- Your instructions -
Filter the records for "hidden" and keep each line that has it.

- Source material -
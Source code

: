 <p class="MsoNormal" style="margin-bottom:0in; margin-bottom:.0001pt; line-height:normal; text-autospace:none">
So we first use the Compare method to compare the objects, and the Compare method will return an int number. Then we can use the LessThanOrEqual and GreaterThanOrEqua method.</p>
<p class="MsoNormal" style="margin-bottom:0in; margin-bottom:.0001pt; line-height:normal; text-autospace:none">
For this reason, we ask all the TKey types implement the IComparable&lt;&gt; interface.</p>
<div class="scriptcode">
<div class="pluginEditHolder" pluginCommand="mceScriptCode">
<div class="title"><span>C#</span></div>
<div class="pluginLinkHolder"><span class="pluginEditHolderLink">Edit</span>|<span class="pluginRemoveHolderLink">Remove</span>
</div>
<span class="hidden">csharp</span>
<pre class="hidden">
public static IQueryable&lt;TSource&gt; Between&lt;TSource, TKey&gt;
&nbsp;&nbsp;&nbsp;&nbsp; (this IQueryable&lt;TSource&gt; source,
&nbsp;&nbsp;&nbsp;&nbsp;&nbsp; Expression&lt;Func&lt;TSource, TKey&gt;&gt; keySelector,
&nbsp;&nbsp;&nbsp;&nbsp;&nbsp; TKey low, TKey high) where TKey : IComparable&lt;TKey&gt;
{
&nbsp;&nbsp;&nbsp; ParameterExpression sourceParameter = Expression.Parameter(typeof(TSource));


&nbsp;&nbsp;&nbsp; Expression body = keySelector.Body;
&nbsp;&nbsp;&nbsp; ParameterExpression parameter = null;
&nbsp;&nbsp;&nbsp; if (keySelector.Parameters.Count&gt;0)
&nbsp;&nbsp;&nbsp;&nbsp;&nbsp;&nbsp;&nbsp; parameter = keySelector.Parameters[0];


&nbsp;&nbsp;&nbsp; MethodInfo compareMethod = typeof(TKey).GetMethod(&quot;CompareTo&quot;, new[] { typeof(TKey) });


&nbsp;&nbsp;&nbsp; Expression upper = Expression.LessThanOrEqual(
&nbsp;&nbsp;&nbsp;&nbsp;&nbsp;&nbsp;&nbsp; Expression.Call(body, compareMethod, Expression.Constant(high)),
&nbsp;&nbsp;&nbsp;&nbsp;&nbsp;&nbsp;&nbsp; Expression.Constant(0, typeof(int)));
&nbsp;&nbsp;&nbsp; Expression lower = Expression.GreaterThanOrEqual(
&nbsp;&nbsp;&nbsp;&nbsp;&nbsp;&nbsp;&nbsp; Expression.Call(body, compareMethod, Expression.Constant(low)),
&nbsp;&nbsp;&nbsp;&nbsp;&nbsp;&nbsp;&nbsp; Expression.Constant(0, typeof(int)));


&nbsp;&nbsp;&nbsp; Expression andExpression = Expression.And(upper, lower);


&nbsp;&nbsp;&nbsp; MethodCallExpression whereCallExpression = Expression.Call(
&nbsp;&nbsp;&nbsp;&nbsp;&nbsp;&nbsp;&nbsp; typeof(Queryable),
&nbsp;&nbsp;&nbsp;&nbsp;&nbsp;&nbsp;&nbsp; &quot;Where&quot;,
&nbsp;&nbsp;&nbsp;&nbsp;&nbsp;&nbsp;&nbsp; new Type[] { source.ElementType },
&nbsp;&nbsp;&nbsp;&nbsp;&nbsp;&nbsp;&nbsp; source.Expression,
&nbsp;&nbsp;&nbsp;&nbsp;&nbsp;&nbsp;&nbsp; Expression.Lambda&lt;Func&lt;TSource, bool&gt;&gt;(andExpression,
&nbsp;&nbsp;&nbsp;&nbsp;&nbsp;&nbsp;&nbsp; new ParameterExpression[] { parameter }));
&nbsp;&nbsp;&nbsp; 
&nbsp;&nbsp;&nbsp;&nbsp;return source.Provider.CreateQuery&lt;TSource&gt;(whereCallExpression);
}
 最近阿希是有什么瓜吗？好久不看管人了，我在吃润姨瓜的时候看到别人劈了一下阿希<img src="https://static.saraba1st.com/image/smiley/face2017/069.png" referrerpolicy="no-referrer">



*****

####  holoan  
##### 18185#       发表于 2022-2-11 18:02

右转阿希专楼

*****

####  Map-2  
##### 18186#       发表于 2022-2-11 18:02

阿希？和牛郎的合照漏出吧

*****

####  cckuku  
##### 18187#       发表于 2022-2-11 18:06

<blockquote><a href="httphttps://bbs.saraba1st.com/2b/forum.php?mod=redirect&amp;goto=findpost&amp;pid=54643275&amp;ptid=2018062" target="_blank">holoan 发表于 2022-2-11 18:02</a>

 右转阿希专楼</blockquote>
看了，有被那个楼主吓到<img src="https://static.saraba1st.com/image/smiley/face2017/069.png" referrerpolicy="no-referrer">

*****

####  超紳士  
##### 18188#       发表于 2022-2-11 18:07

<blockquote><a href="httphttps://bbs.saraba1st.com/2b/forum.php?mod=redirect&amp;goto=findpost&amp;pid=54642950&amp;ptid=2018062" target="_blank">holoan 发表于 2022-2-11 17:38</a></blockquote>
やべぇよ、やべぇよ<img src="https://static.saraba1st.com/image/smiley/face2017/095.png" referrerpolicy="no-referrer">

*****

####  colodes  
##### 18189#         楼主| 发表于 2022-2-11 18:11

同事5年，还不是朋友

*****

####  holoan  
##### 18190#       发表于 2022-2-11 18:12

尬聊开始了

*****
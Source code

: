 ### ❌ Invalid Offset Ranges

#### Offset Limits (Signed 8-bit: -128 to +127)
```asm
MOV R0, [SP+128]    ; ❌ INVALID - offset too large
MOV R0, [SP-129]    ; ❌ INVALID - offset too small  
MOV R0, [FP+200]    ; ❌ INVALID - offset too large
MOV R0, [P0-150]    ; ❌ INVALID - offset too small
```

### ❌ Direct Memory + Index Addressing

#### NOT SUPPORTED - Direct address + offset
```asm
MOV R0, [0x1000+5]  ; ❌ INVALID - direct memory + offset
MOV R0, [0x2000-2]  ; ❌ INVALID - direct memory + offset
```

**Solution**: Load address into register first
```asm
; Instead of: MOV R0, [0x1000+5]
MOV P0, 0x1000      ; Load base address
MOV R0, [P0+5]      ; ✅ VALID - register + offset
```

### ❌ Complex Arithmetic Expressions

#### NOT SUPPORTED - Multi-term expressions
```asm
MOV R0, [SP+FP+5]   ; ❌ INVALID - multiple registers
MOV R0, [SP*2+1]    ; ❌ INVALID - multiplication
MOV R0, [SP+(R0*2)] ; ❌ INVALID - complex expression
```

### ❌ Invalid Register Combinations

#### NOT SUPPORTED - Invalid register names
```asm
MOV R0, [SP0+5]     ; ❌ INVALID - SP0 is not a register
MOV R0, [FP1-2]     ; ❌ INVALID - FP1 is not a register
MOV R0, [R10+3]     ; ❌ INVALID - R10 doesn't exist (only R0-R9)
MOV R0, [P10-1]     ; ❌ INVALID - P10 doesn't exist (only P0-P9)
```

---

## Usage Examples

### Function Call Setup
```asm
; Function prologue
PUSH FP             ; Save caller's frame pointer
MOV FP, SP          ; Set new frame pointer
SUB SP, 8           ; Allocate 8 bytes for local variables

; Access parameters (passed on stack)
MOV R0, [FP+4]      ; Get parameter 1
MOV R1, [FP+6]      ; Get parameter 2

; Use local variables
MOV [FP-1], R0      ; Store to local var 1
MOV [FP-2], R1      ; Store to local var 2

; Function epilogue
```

- Written solution -
<span class="hidden">csharp</span>
<pre class="hidden">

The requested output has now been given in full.